Naval battle between the Byzantine Empire and the Ostrogothic Kingdom of Italy

The Battle of Sena Gallica was a naval engagement fought in the autumn of 551 off the Italian Adriatic coast near Sena Gallica, (modern Senigallia). It marked a turning point in the Gothic War (535–554) between the Byzantines and the Ostrogoths (Goths).

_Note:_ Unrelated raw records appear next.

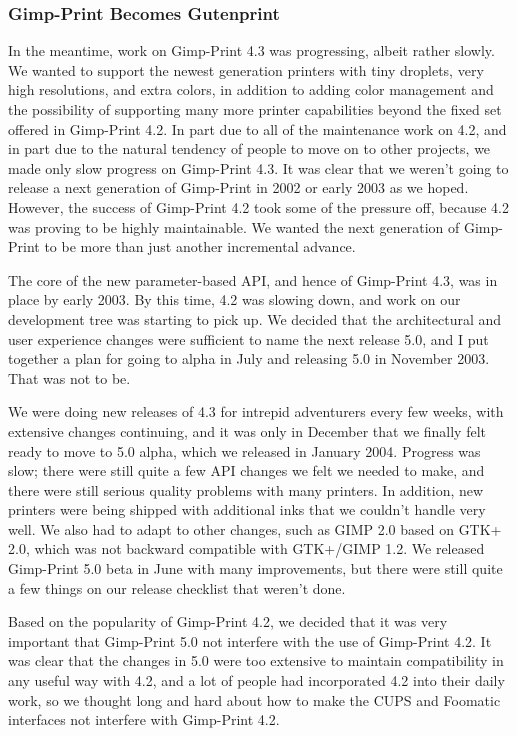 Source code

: \documentclass{article}[letter]
\begin{document}
\subsubsection{Gimp-Print Becomes Gutenprint}

In the meantime, work on Gimp-Print 4.3 was progressing, albeit rather
slowly. We wanted to support the newest generation printers with tiny
droplets, very high resolutions, and extra colors, in addition to
adding color management and the possibility of supporting many more
printer capabilities beyond the fixed set offered in Gimp-Print
4.2. In part due to all of the maintenance work on 4.2, and in part
due to the natural tendency of people to move on to other projects, we
made only slow progress on Gimp-Print 4.3. It was clear that we
weren't going to release a next generation of Gimp-Print in 2002 or
early 2003 as we hoped. However, the success of Gimp-Print 4.2 took
some of the pressure off, because 4.2 was proving to be highly
maintainable. We wanted the next generation of Gimp-Print to be more
than just another incremental advance.

The core of the new parameter-based API, and hence of Gimp-Print 4.3,
was in place by early 2003. By this time, 4.2 was slowing down, and
work on our development tree was starting to pick up. We decided that
the architectural and user experience changes were sufficient to name
the next release 5.0, and I put together a plan for going to alpha in
July and releasing 5.0 in November 2003. That was not to be.

We were doing new releases of 4.3 for intrepid adventurers every few
weeks, with extensive changes continuing, and it was only in December
that we finally felt ready to move to 5.0 alpha, which we released in
January 2004. Progress was slow; there were still quite a few API
changes we felt we needed to make, and there were still serious
quality problems with many printers. In addition, new printers were
being shipped with additional inks that we couldn't handle very
well. We also had to adapt to other changes, such as GIMP 2.0 based on
GTK+ 2.0, which was not backward compatible with GTK+/GIMP 1.2. We
released Gimp-Print 5.0 beta in June with many improvements, but there
were still quite a few things on our release checklist that weren't
done.

Based on the popularity of Gimp-Print 4.2, we decided that it was very
important that Gimp-Print 5.0 not interfere with the use of Gimp-Print
4.2. It was clear that the changes in 5.0 were too extensive to
maintain compatibility in any useful way with 4.2, and a lot of people
had incorporated 4.2 into their daily work, so we thought long and
hard about how to make the CUPS and Foomatic interfaces not interfere
with Gimp-Print 4.2.
\end{document}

In 550, the Byzantine Empire was struggling to maintain control of Italy after earlier victories under Belisarius. Following his recall by Emperor Justinian I, disagreements among the remaining Byzantine commanders allowed the Goths to recover under their charismatic king, Totila. By 550, Totila had regained much of Italy, invaded Sicily, and built a fleet capable of challenging Byzantine control of the seas. He also sought to capture the remaining Byzantine strongholds on the Italian Peninsula and in particular the coastal city of Ancon. In autumn 551, the Goths besieged Ancon by land and sea while at the same time Totila sent part of his navy to raid nearby regions on the west side of the Balkan Peninsula. In response, the Byzantine generals Valerian and John the Sanguinary assembled a fleet and sailed toward Sena Gallica to provide relief to Ancon. As the fleets were similar in size, the Goths were emboldened to engage the Byzantines at sea. During the battle, the more experienced Byzantine sailors maintained good formation and coordination, while the Gothic fleet fell into disorder and suffered losses as a result. The Byzantine victory forced the Goths to abandon the siege of Ancon and marked the end of the Goths' bid to deny the seas to the Byzantines.

== Background ==
In 550, the Gothic War was in its fifteenth year. The first five years of the war had seen a series of Byzantine successes under general Belisarius, which had led to the capture of the Gothic capital, Ravenna, and the apparent restoration of Byzantine rule over most of the Italian Peninsula by 540. Subsequently, Emperor Justinian I recalled Belisarius. The commanders left behind soon began squabbling among themselves, while the Goths rallied their forces. Under the leadership of their new king, Totila, they soon reversed the situation, overrunning the Byzantine forces. The return of Belisarius in 544 did not reverse the Gothic tide, and by 550, the Byzantines were left with a handful of coastal strongholds in the mainland, (Note: These included Ravenna, Ancon, and Crotone.) and in the spring of that year, Totila even invaded Sicily, the Byzantines' strategic base. Wishing to deny the Byzantines access to the Italian Peninsula and the ability to land fresh troops or reinforce and resupply their outposts, Totila had created a navy of 400 warships to contest the seas. At the same time, Justinian prepared one last major effort to reclaim Italy, under his chamberlain (cubicularius), Narses.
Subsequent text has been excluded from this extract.